:: Task ::
Copy out, exactly as written, only the line containing "Hệ thống thiết kế mang" and the lines after it through the end of the records.

:: Source material ::
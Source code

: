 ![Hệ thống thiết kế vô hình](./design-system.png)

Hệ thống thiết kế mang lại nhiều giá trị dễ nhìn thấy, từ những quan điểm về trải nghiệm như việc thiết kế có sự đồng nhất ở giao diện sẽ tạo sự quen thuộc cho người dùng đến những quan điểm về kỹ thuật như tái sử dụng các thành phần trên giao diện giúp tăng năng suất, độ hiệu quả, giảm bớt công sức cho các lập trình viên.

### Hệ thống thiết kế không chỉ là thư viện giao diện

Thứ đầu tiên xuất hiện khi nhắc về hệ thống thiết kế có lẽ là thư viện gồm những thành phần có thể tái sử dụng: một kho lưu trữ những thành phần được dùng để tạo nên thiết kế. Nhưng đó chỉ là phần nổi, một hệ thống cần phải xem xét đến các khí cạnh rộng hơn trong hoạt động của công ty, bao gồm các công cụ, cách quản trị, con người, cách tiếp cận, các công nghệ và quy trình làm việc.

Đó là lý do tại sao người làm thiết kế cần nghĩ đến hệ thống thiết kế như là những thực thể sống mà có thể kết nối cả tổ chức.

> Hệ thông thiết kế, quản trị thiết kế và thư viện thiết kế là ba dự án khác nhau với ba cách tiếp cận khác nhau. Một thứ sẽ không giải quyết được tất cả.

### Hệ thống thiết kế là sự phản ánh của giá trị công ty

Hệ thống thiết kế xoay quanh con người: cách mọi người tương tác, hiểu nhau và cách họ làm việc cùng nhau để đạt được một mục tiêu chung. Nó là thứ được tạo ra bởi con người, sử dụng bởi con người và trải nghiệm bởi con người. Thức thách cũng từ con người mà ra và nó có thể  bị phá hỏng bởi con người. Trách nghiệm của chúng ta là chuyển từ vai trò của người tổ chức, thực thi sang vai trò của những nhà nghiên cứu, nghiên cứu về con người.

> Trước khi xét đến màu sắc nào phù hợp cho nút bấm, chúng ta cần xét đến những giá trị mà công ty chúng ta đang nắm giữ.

:: Answer to this problem ::
Hệ thống thiết kế mang lại nhiều giá trị dễ nhìn thấy, từ những quan điểm về trải nghiệm như việc thiết kế có sự đồng nhất ở giao diện sẽ tạo sự quen thuộc cho người dùng đến những quan điểm về kỹ thuật như tái sử dụng các thành phần trên giao diện giúp tăng năng suất, độ hiệu quả, giảm bớt công sức cho các lập trình viên.

### Hệ thống thiết kế không chỉ là thư viện giao diện

Thứ đầu tiên xuất hiện khi nhắc về hệ thống thiết kế có lẽ là thư viện gồm những thành phần có thể tái sử dụng: một kho lưu trữ những thành phần được dùng để tạo nên thiết kế. Nhưng đó chỉ là phần nổi, một hệ thống cần phải xem xét đến các khí cạnh rộng hơn trong hoạt động của công ty, bao gồm các công cụ, cách quản trị, con người, cách tiếp cận, các công nghệ và quy trình làm việc.

Đó là lý do tại sao người làm thiết kế cần nghĩ đến hệ thống thiết kế như là những thực thể sống mà có thể kết nối cả tổ chức.

> Hệ thông thiết kế, quản trị thiết kế và thư viện thiết kế là ba dự án khác nhau với ba cách tiếp cận khác nhau. Một thứ sẽ không giải quyết được tất cả.

### Hệ thống thiết kế là sự phản ánh của giá trị công ty

Hệ thống thiết kế xoay quanh con người: cách mọi người tương tác, hiểu nhau và cách họ làm việc cùng nhau để đạt được một mục tiêu chung. Nó là thứ được tạo ra bởi con người, sử dụng bởi con người và trải nghiệm bởi con người. Thức thách cũng từ con người mà ra và nó có thể  bị phá hỏng bởi con người. Trách nghiệm của chúng ta là chuyển từ vai trò của người tổ chức, thực thi sang vai trò của những nhà nghiên cứu, nghiên cứu về con người.

> Trước khi xét đến màu sắc nào phù hợp cho nút bấm, chúng ta cần xét đến những giá trị mà công ty chúng ta đang nắm giữ.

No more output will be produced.